Tom Meltzer: The role of a work experience person…

There is a crucial difference between work experience and work. Work is being productive for money. Work experience is being useless for free. At least it was the first few times. With six placements under my belt, I finally understand how to make sense of it. Like most things in life, it’s basically an elaborate bluff.

The role of a work experience person is to turn up at an office and pretend to have a job there. At the end of the placement, if your performance was really convincing, the employer will assume you already do work there, and start paying you. If your tea-making was a bit wooden, or your photocopying lacked conviction, they’ll see you for the jobless trespasser you are and kick you out.

My first near-work experience came at the age of 16 when, as required by law, our school packed us off to local businesses to encourage us to aim higher. I was sent to a branch of HMV, where I spent two weeks in the stock room robotically sticking barcodes on to the backs of CDs.

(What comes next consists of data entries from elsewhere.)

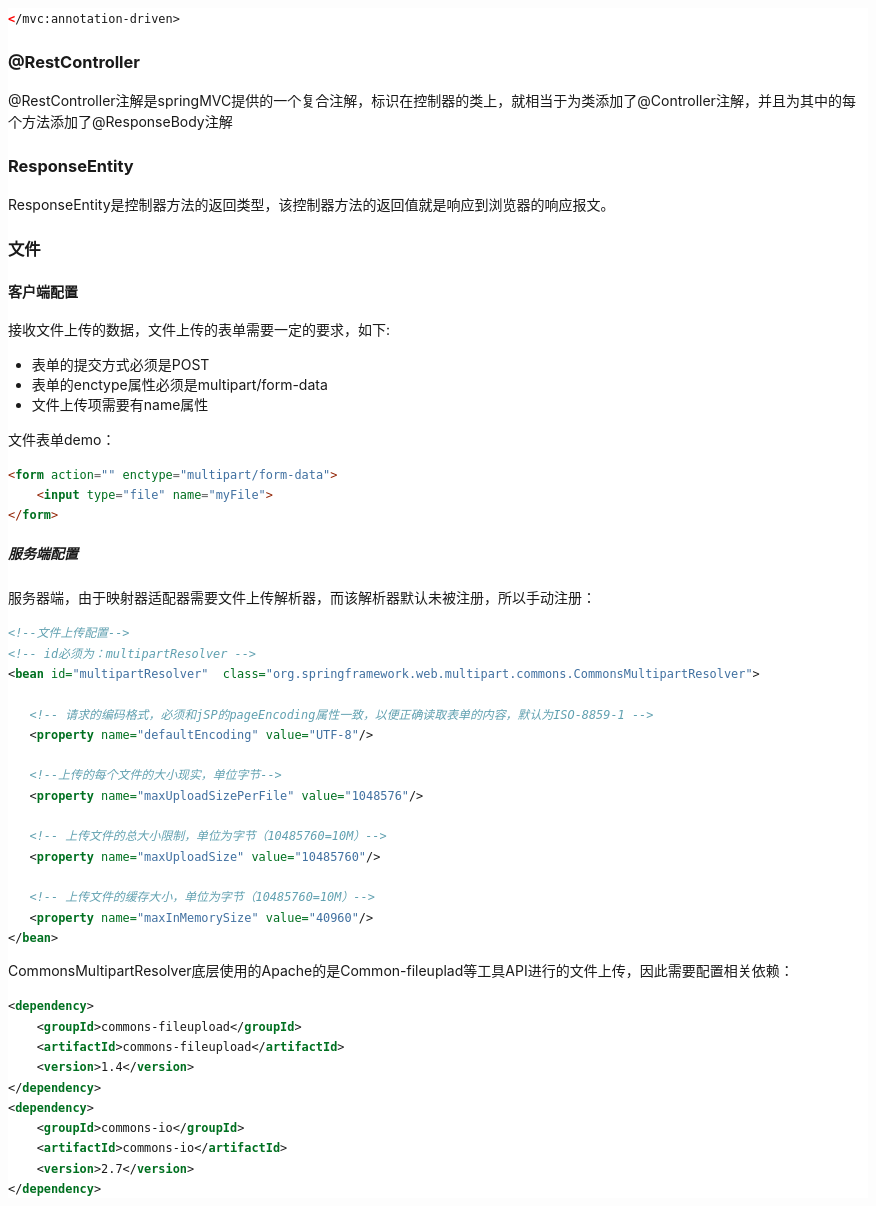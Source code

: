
 ```xml
</mvc:annotation-driven>
```

### @RestController
@RestController注解是springMVC提供的一个复合注解，标识在控制器的类上，就相当于为类添加了@Controller注解，并且为其中的每个方法添加了@ResponseBody注解

### ResponseEntity
ResponseEntity是控制器方法的返回类型，该控制器方法的返回值就是响应到浏览器的响应报文。


### 文件

#### 客户端配置
接收文件上传的数据，文件上传的表单需要一定的要求，如下: 
* 表单的提交方式必须是POST
* 表单的enctype属性必须是multipart/form-data
* 文件上传项需要有name属性

文件表单demo：
```HTML
<form action="" enctype="multipart/form-data">
    <input type="file" name="myFile">
</form>
```

##### 服务端配置
服务器端，由于映射器适配器需要文件上传解析器，而该解析器默认未被注册，所以手动注册：
```xml
<!--文件上传配置-->
<!-- id必须为：multipartResolver -->
<bean id="multipartResolver"  class="org.springframework.web.multipart.commons.CommonsMultipartResolver">

   <!-- 请求的编码格式，必须和jSP的pageEncoding属性一致，以便正确读取表单的内容，默认为ISO-8859-1 -->
   <property name="defaultEncoding" value="UTF-8"/>

   <!--上传的每个文件的大小现实，单位字节-->
   <property name="maxUploadSizePerFile" value="1048576"/>

   <!-- 上传文件的总大小限制，单位为字节（10485760=10M）-->
   <property name="maxUploadSize" value="10485760"/>

   <!-- 上传文件的缓存大小，单位为字节（10485760=10M）-->
   <property name="maxInMemorySize" value="40960"/>
</bean>
```

CommonsMultipartResolver底层使用的Apache的是Common-fileuplad等工具API进行的文件上传，因此需要配置相关依赖：
```XML
<dependency>
    <groupId>commons-fileupload</groupId>
    <artifactId>commons-fileupload</artifactId>
    <version>1.4</version>
</dependency>
<dependency>
    <groupId>commons-io</groupId>
    <artifactId>commons-io</artifactId>
    <version>2.7</version>
</dependency>
```
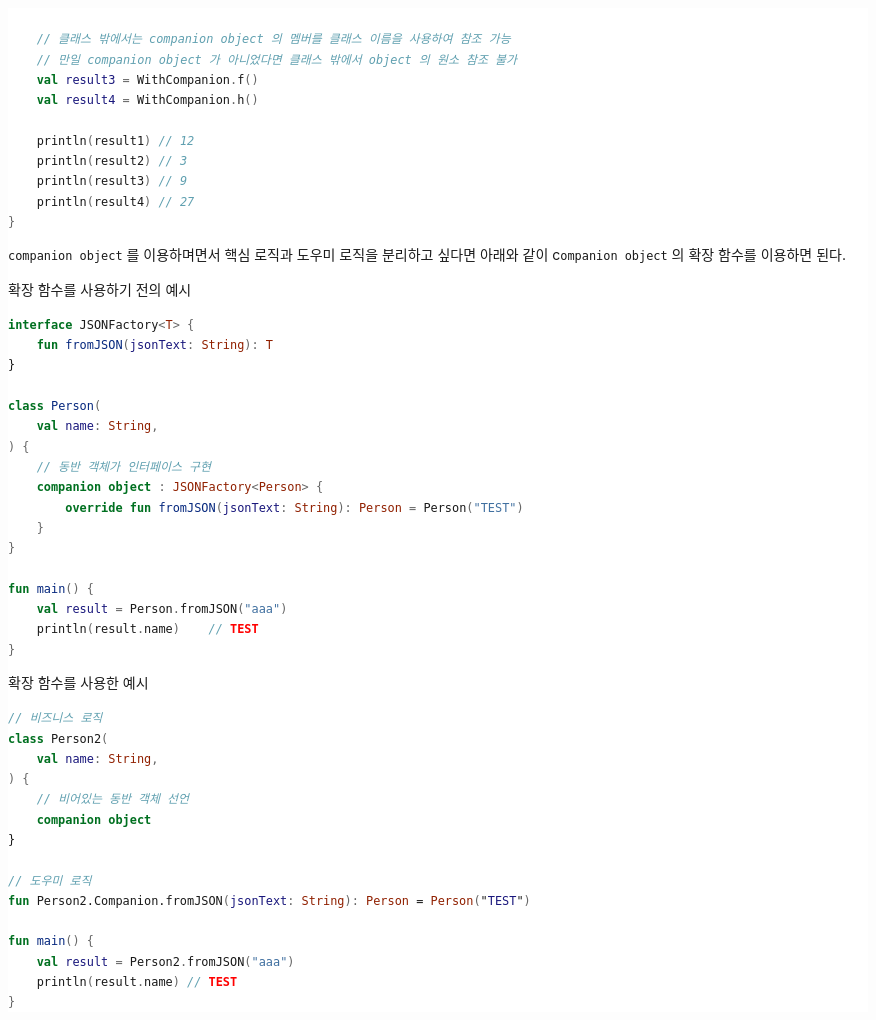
 ```kotlin

    // 클래스 밖에서는 companion object 의 멤버를 클래스 이름을 사용하여 참조 가능
    // 만일 companion object 가 아니었다면 클래스 밖에서 object 의 원소 참조 불가
    val result3 = WithCompanion.f()
    val result4 = WithCompanion.h()

    println(result1) // 12
    println(result2) // 3
    println(result3) // 9
    println(result4) // 27
}
```

`companion object` 를 이용하며면서 핵심 로직과 도우미 로직을 분리하고 싶다면 아래와 같이 c`ompanion object` 의 확장 함수를 이용하면 된다.

확장 함수를 사용하기 전의 예시
```kotlin
interface JSONFactory<T> {
    fun fromJSON(jsonText: String): T
}

class Person(
    val name: String,
) {
    // 동반 객체가 인터페이스 구현
    companion object : JSONFactory<Person> {
        override fun fromJSON(jsonText: String): Person = Person("TEST")
    }
}

fun main() {
    val result = Person.fromJSON("aaa")
    println(result.name)    // TEST
}
```

확장 함수를 사용한 예시
```kotlin
// 비즈니스 로직
class Person2(
    val name: String,
) {
    // 비어있는 동반 객체 선언
    companion object
}

// 도우미 로직
fun Person2.Companion.fromJSON(jsonText: String): Person = Person("TEST")

fun main() {
    val result = Person2.fromJSON("aaa")
    println(result.name) // TEST
}
```
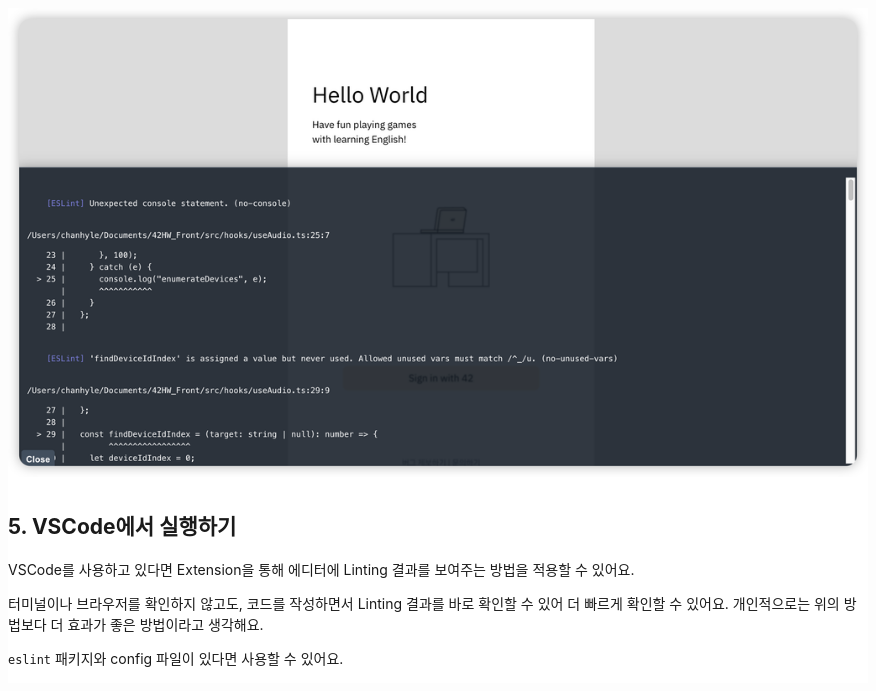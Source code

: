   <img src="/assets/images/vite2.png" alt="vite2" >
</div>

## 5. VSCode에서 실행하기

VSCode를 사용하고 있다면 Extension을 통해 에디터에 Linting 결과를 보여주는 방법을 적용할 수 있어요.

터미널이나 브라우저를 확인하지 않고도, 코드를 작성하면서 Linting 결과를 바로 확인할 수 있어 더 빠르게 확인할 수 있어요. 개인적으로는 위의 방법보다 더 효과가 좋은 방법이라고 생각해요.

`eslint` 패키지와 config 파일이 있다면 사용할 수 있어요.

<div style="display: flex; justify-content: center" >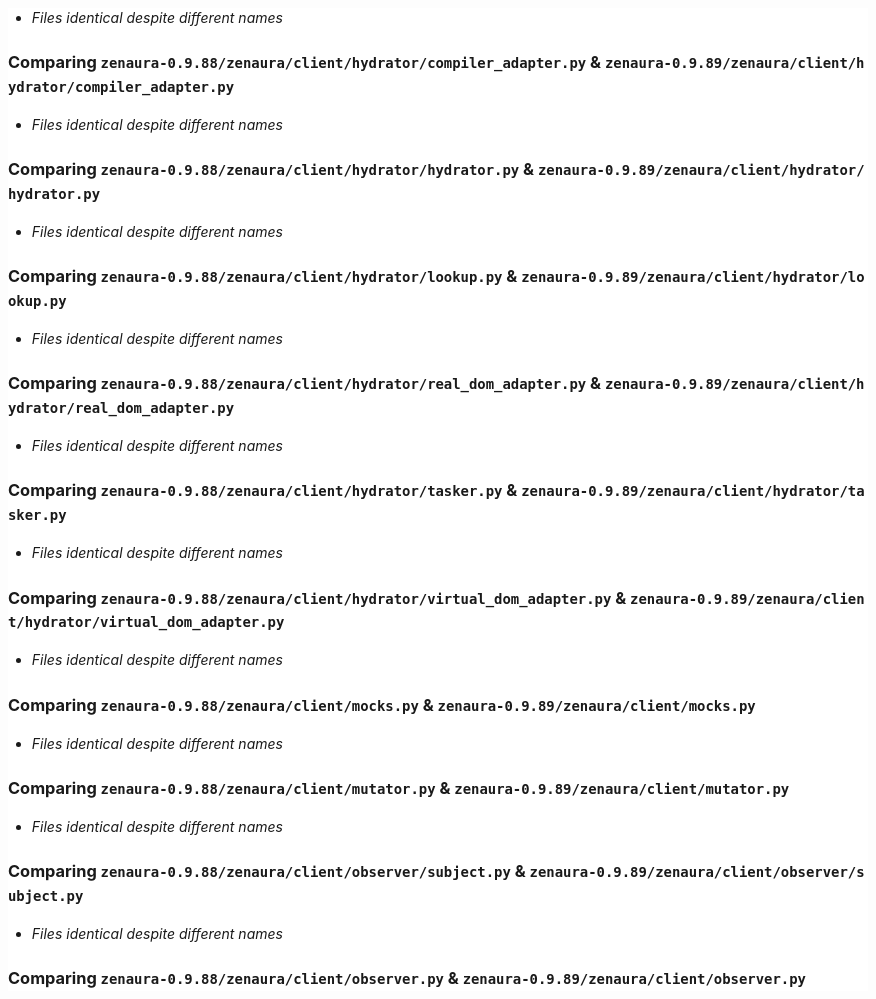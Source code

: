  * *Files identical despite different names*

### Comparing `zenaura-0.9.88/zenaura/client/hydrator/compiler_adapter.py` & `zenaura-0.9.89/zenaura/client/hydrator/compiler_adapter.py`

 * *Files identical despite different names*

### Comparing `zenaura-0.9.88/zenaura/client/hydrator/hydrator.py` & `zenaura-0.9.89/zenaura/client/hydrator/hydrator.py`

 * *Files identical despite different names*

### Comparing `zenaura-0.9.88/zenaura/client/hydrator/lookup.py` & `zenaura-0.9.89/zenaura/client/hydrator/lookup.py`

 * *Files identical despite different names*

### Comparing `zenaura-0.9.88/zenaura/client/hydrator/real_dom_adapter.py` & `zenaura-0.9.89/zenaura/client/hydrator/real_dom_adapter.py`

 * *Files identical despite different names*

### Comparing `zenaura-0.9.88/zenaura/client/hydrator/tasker.py` & `zenaura-0.9.89/zenaura/client/hydrator/tasker.py`

 * *Files identical despite different names*

### Comparing `zenaura-0.9.88/zenaura/client/hydrator/virtual_dom_adapter.py` & `zenaura-0.9.89/zenaura/client/hydrator/virtual_dom_adapter.py`

 * *Files identical despite different names*

### Comparing `zenaura-0.9.88/zenaura/client/mocks.py` & `zenaura-0.9.89/zenaura/client/mocks.py`

 * *Files identical despite different names*

### Comparing `zenaura-0.9.88/zenaura/client/mutator.py` & `zenaura-0.9.89/zenaura/client/mutator.py`

 * *Files identical despite different names*

### Comparing `zenaura-0.9.88/zenaura/client/observer/subject.py` & `zenaura-0.9.89/zenaura/client/observer/subject.py`

 * *Files identical despite different names*

### Comparing `zenaura-0.9.88/zenaura/client/observer.py` & `zenaura-0.9.89/zenaura/client/observer.py`
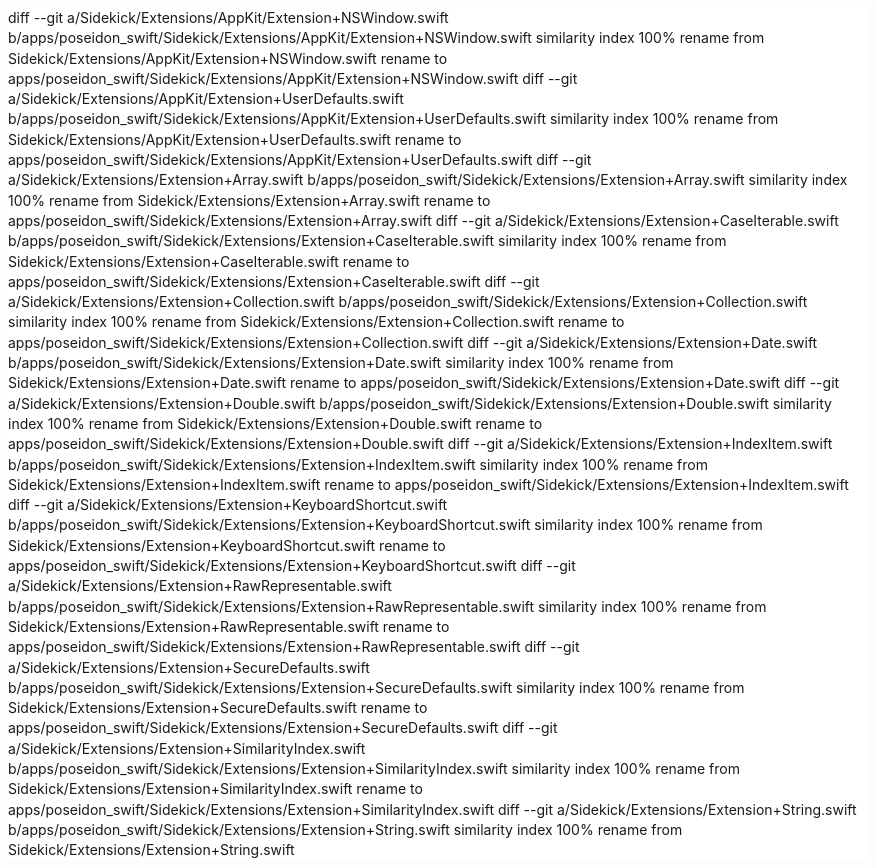 diff --git a/Sidekick/Extensions/AppKit/Extension+NSWindow.swift b/apps/poseidon_swift/Sidekick/Extensions/AppKit/Extension+NSWindow.swift
similarity index 100%
rename from Sidekick/Extensions/AppKit/Extension+NSWindow.swift
rename to apps/poseidon_swift/Sidekick/Extensions/AppKit/Extension+NSWindow.swift
diff --git a/Sidekick/Extensions/AppKit/Extension+UserDefaults.swift b/apps/poseidon_swift/Sidekick/Extensions/AppKit/Extension+UserDefaults.swift
similarity index 100%
rename from Sidekick/Extensions/AppKit/Extension+UserDefaults.swift
rename to apps/poseidon_swift/Sidekick/Extensions/AppKit/Extension+UserDefaults.swift
diff --git a/Sidekick/Extensions/Extension+Array.swift b/apps/poseidon_swift/Sidekick/Extensions/Extension+Array.swift
similarity index 100%
rename from Sidekick/Extensions/Extension+Array.swift
rename to apps/poseidon_swift/Sidekick/Extensions/Extension+Array.swift
diff --git a/Sidekick/Extensions/Extension+CaseIterable.swift b/apps/poseidon_swift/Sidekick/Extensions/Extension+CaseIterable.swift
similarity index 100%
rename from Sidekick/Extensions/Extension+CaseIterable.swift
rename to apps/poseidon_swift/Sidekick/Extensions/Extension+CaseIterable.swift
diff --git a/Sidekick/Extensions/Extension+Collection.swift b/apps/poseidon_swift/Sidekick/Extensions/Extension+Collection.swift
similarity index 100%
rename from Sidekick/Extensions/Extension+Collection.swift
rename to apps/poseidon_swift/Sidekick/Extensions/Extension+Collection.swift
diff --git a/Sidekick/Extensions/Extension+Date.swift b/apps/poseidon_swift/Sidekick/Extensions/Extension+Date.swift
similarity index 100%
rename from Sidekick/Extensions/Extension+Date.swift
rename to apps/poseidon_swift/Sidekick/Extensions/Extension+Date.swift
diff --git a/Sidekick/Extensions/Extension+Double.swift b/apps/poseidon_swift/Sidekick/Extensions/Extension+Double.swift
similarity index 100%
rename from Sidekick/Extensions/Extension+Double.swift
rename to apps/poseidon_swift/Sidekick/Extensions/Extension+Double.swift
diff --git a/Sidekick/Extensions/Extension+IndexItem.swift b/apps/poseidon_swift/Sidekick/Extensions/Extension+IndexItem.swift
similarity index 100%
rename from Sidekick/Extensions/Extension+IndexItem.swift
rename to apps/poseidon_swift/Sidekick/Extensions/Extension+IndexItem.swift
diff --git a/Sidekick/Extensions/Extension+KeyboardShortcut.swift b/apps/poseidon_swift/Sidekick/Extensions/Extension+KeyboardShortcut.swift
similarity index 100%
rename from Sidekick/Extensions/Extension+KeyboardShortcut.swift
rename to apps/poseidon_swift/Sidekick/Extensions/Extension+KeyboardShortcut.swift
diff --git a/Sidekick/Extensions/Extension+RawRepresentable.swift b/apps/poseidon_swift/Sidekick/Extensions/Extension+RawRepresentable.swift
similarity index 100%
rename from Sidekick/Extensions/Extension+RawRepresentable.swift
rename to apps/poseidon_swift/Sidekick/Extensions/Extension+RawRepresentable.swift
diff --git a/Sidekick/Extensions/Extension+SecureDefaults.swift b/apps/poseidon_swift/Sidekick/Extensions/Extension+SecureDefaults.swift
similarity index 100%
rename from Sidekick/Extensions/Extension+SecureDefaults.swift
rename to apps/poseidon_swift/Sidekick/Extensions/Extension+SecureDefaults.swift
diff --git a/Sidekick/Extensions/Extension+SimilarityIndex.swift b/apps/poseidon_swift/Sidekick/Extensions/Extension+SimilarityIndex.swift
similarity index 100%
rename from Sidekick/Extensions/Extension+SimilarityIndex.swift
rename to apps/poseidon_swift/Sidekick/Extensions/Extension+SimilarityIndex.swift
diff --git a/Sidekick/Extensions/Extension+String.swift b/apps/poseidon_swift/Sidekick/Extensions/Extension+String.swift
similarity index 100%
rename from Sidekick/Extensions/Extension+String.swift
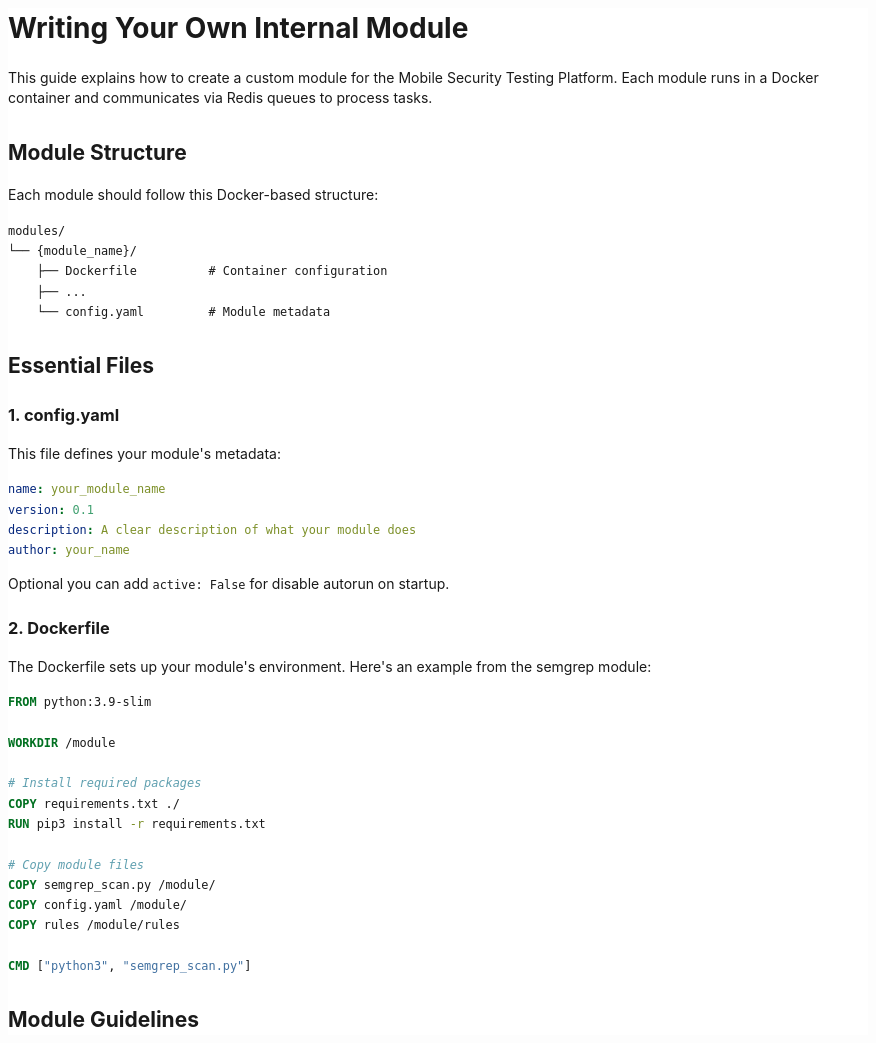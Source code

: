 # Writing Your Own Internal Module

This guide explains how to create a custom module for the Mobile Security Testing Platform. Each module runs in a Docker container and communicates via Redis queues to process tasks.

## Module Structure

Each module should follow this Docker-based structure:

```
modules/
└── {module_name}/
    ├── Dockerfile          # Container configuration
    ├── ...
    └── config.yaml         # Module metadata
```

## Essential Files

### 1. config.yaml
This file defines your module's metadata:

```yaml
name: your_module_name
version: 0.1
description: A clear description of what your module does
author: your_name
```
Optional you can add `active: False` for disable autorun on startup.

### 2. Dockerfile
The Dockerfile sets up your module's environment. Here's an example from the semgrep module:

```dockerfile
FROM python:3.9-slim

WORKDIR /module

# Install required packages
COPY requirements.txt ./
RUN pip3 install -r requirements.txt

# Copy module files
COPY semgrep_scan.py /module/
COPY config.yaml /module/
COPY rules /module/rules

CMD ["python3", "semgrep_scan.py"]
```

## Module Guidelines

On the last day, as a reward, they gave me a £15 voucher, which is an exciting amount of money for a nine-year-old. To someone legally entitled to the minimum wage, it was much, much worse than having done the whole thing for free. I made the surprised face you make when a family member gives you a bookmark and said: “Oh wow, thanks!”

Just before graduating, I sent a polite email to Private Eye asking if it was possible to do work experience there. I wasn’t really expecting a reply, and for four months didn’t receive one. Just when I’d forgotten all about it, I got a message saying yes. Within five minutes of turning up, I found myself sitting opposite Ian Hislop and gabbling incoherently about what I’d like to do for the week. Before that, the closest I’d come to a famous person was shaking hands with Trojan from Gladiators. He (Hislop, not Trojan) needed someone to work out which of about 20 pedantic letters was right about how to prove Fermat’s last theorem. I still don’t even know what that is.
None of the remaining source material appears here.